If you’re running Windows XP, you can roll back to IE6, but this seems rather a shame to do. If you’re running Windows Vista, there’s no rollback option since IE6 was never released for Vista.
What you can do instead is make use of Microsoft’s Internet Explorer Application Compatibility VPC Image. These are two virtual PC hard drive images (downloadable here) which contain a full, pre-activated copy of Windows XP SP2 – one contains IE6 and the other IE7. The idea is to make users able to test either application, and to this end each image contains the IE7 Readiness Toolkit, the Script Debugger and the IE Developer Toolbar.
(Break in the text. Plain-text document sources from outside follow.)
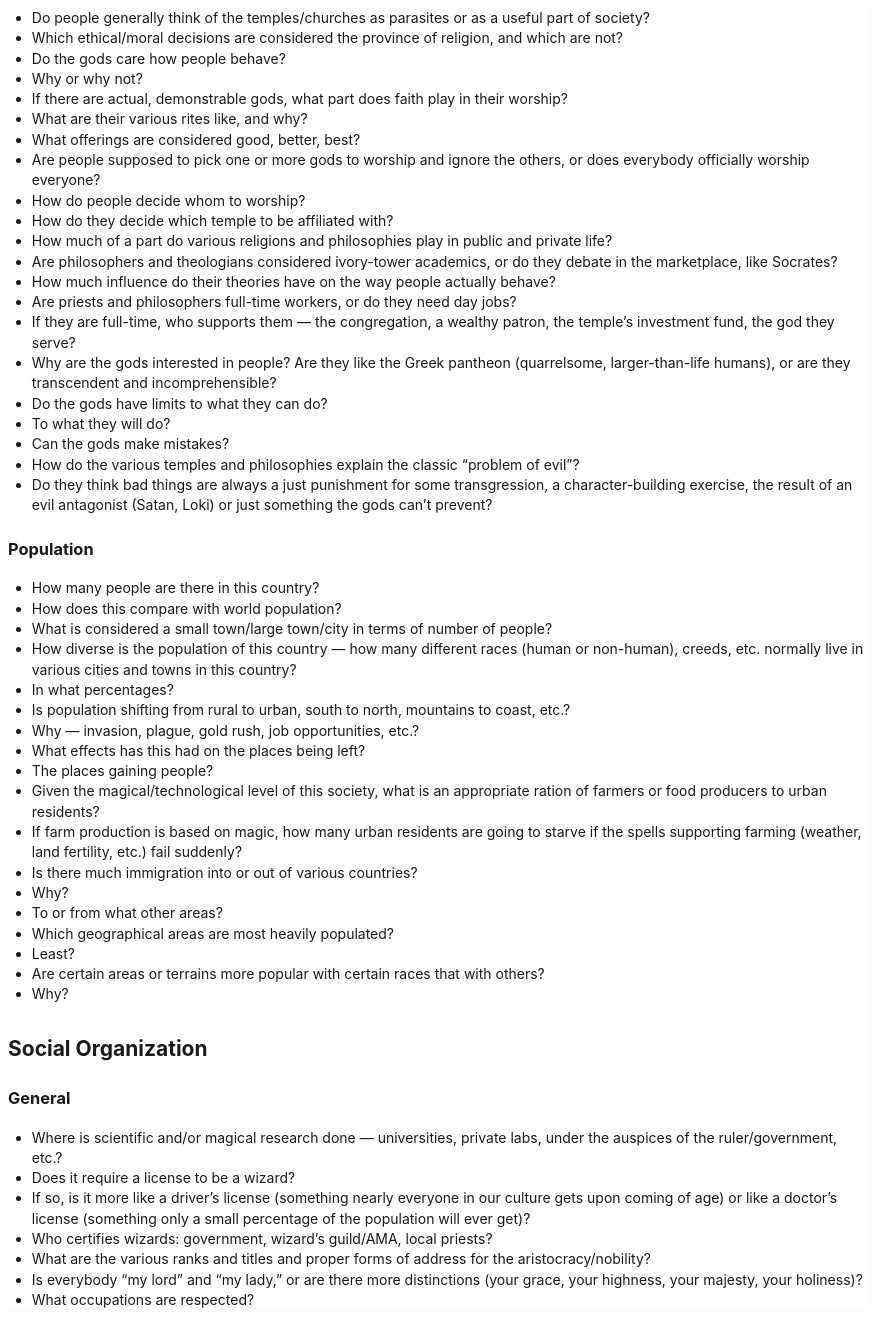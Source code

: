 - Do people generally think of the temples/churches as parasites or as a useful part of society?
- Which ethical/moral decisions are considered the province of religion, and which are not? 
- Do the gods care how people behave? 
- Why or why not?
- If there are actual, demonstrable gods, what part does faith play in their worship? 
- What are their various rites like, and why? 
- What offerings are considered good, better, best? 
- Are people supposed to pick one or more gods to worship and ignore the others, or does everybody officially worship everyone? 
- How do people decide whom to worship? 
- How do they decide which temple to be affiliated with?
- How much of a part do various religions and philosophies play in public and private life? 
- Are philosophers and theologians considered ivory-tower academics, or do they debate in the marketplace, like Socrates? 
- How much influence do their theories have on the way people actually behave?
- Are priests and philosophers full-time workers, or do they need day jobs? 
- If they are full-time, who supports them — the congregation, a wealthy patron, the temple’s investment fund, the god they serve?
- Why are the gods interested in people? Are they like the Greek pantheon (quarrelsome, larger-than-life humans), or are they transcendent and incomprehensible? 
- Do the gods have limits to what they can do? 
- To what they will do? 
- Can the gods make mistakes?
- How do the various temples and philosophies explain the classic “problem of evil”? 
- Do they think bad things are always a just punishment for some transgression, a character-building exercise, the result of an evil antagonist (Satan, Loki) or just something the gods can’t prevent?
### Population
- How many people are there in this country? 
- How does this compare with world population? 
- What is considered a small town/large town/city in terms of number of people?
- How diverse is the population of this country — how many different races (human or non-human), creeds, etc. normally live in various cities and towns in this country? 
- In what percentages?
- Is population shifting from rural to urban, south to north, mountains to coast, etc.? 
- Why — invasion, plague, gold rush, job opportunities, etc.? 
- What effects has this had on the places being left? 
- The places gaining people?
- Given the magical/technological level of this society, what is an appropriate ration of farmers or food producers to urban residents? 
- If farm production is based on magic, how many urban residents are going to starve if the spells supporting farming (weather, land fertility, etc.) fail suddenly?
- Is there much immigration into or out of various countries? 
- Why? 
- To or from what other areas?
- Which geographical areas are most heavily populated? 
- Least? 
- Are certain areas or terrains more popular with certain races that with others? 
- Why?
## Social Organization
### General
- Where is scientific and/or magical research done — universities, private labs, under the auspices of the ruler/government, etc.?
- Does it require a license to be a wizard? 
- If so, is it more like a driver’s license (something nearly everyone in our culture gets upon coming of age) or like a doctor’s license (something only a small percentage of the population will ever get)? 
- Who certifies wizards: government, wizard’s guild/AMA, local priests?
- What are the various ranks and titles and proper forms of address for the aristocracy/nobility? 
- Is everybody “my lord” and “my lady,” or are there more distinctions (your grace, your highness, your majesty, your holiness)?
- What occupations are respected?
The individual downloads are fairly chunky (443 MB and 491 MB respectively) and expand out to 1.48 GB and 1.58 GB VHD files. To use the files, you need to install Virtual PC 2007, create a new machine using the default settings, and then go into each virtual machine and point the hard drive to the VHD file you just downloaded. Make sure the other settings are correct (especially networking) and then start the machines from the console.
ANSWER 3
Score 7
You could try Expression Web SuperPreview or Multiple_IE
ANSWER 4
Score 7
There are ways to run multiple versions of Internet Explorer on the same system, as @tjrobinson mentioned, but I wouldn't trust those during testing. Internet Explorer's "interesting" rendering habits can be very subtle, and these ways of running multiple versions of Internet Explorer do some weird tricks with some of the shared libraries and the registry, and I fear they might either introduce more subtle rendering anomalies, or hide some that would otherwise be there.
For the same reason, I don't trust the techniques for running Internet Explorer on Linux or Mac OS X, using Wine.
So, I would definitely go with virtualizing Windows. You can download Virtual PC images from Microsoft for this purpose, and not have to pay additional licensing fees. These images do expire, so I wouldn't recommend installing any other software on them, but when they expire, you can download new ones from Microsoft. They make them expire since they are free, and Microsoft doesn't want people using them as real systems.